● **What is being asked**:
Search the records below for the word "curl". Pull out each line that has it.

● **Material for the task**:
● ● ● ●

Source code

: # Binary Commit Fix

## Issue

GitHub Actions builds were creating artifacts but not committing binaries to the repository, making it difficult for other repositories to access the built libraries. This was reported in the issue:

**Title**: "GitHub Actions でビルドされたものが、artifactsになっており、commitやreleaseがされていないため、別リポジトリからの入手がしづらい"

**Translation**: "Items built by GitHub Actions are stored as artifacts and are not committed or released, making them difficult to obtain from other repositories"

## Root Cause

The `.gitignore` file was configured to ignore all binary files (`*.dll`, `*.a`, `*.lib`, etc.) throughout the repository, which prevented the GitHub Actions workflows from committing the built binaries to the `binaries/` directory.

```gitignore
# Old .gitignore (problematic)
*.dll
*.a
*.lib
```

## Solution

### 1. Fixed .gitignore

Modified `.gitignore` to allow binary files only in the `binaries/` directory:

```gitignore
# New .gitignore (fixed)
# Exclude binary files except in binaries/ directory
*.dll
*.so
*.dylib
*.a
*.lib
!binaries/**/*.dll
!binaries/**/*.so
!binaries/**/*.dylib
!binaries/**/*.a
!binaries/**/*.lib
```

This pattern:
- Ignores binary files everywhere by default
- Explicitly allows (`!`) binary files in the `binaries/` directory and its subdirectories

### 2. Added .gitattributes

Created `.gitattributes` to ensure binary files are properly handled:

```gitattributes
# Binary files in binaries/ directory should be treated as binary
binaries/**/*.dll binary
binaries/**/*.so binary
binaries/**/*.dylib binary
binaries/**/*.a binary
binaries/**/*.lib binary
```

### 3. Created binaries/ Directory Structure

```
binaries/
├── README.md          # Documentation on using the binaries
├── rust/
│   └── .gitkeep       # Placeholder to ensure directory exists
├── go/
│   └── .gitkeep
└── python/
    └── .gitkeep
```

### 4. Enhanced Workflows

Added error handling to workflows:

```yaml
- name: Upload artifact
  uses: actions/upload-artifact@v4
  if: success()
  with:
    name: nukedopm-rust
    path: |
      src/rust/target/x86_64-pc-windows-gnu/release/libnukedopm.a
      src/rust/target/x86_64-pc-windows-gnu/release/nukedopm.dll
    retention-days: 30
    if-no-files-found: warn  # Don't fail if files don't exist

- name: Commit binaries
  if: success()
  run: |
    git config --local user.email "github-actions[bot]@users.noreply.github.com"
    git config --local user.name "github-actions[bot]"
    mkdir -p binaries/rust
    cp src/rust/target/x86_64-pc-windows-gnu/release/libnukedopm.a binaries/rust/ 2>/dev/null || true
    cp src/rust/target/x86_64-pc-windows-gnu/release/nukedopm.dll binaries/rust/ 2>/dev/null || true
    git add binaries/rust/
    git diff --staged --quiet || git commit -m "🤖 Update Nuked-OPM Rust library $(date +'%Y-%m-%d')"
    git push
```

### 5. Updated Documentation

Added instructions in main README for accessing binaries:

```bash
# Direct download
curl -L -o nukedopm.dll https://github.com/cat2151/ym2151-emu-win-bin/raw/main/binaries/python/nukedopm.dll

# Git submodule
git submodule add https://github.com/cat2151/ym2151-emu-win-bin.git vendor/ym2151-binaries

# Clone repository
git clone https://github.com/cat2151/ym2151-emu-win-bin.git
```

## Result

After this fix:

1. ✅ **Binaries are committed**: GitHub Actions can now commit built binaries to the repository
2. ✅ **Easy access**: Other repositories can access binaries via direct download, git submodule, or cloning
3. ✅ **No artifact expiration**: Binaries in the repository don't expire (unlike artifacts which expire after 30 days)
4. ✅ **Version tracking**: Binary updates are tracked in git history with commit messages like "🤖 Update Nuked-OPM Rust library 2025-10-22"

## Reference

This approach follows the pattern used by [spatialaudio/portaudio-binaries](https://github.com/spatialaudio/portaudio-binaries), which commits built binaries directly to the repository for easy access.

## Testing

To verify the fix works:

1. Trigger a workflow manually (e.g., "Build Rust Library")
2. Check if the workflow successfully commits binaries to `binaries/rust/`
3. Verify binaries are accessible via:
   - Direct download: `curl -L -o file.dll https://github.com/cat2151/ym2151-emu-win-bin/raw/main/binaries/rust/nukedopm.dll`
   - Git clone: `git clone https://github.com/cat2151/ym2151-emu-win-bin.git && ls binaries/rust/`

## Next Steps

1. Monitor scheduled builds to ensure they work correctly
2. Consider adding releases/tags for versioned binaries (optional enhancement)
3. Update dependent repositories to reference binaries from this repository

● ● ● ●

● **Output for this task**:
curl -L -o nukedopm.dll https://github.com/cat2151/ym2151-emu-win-bin/raw/main/binaries/python/nukedopm.dll
   - Direct download: `curl -L -o file.dll https://github.com/cat2151/ym2151-emu-win-bin/raw/main/binaries/rust/nukedopm.dll`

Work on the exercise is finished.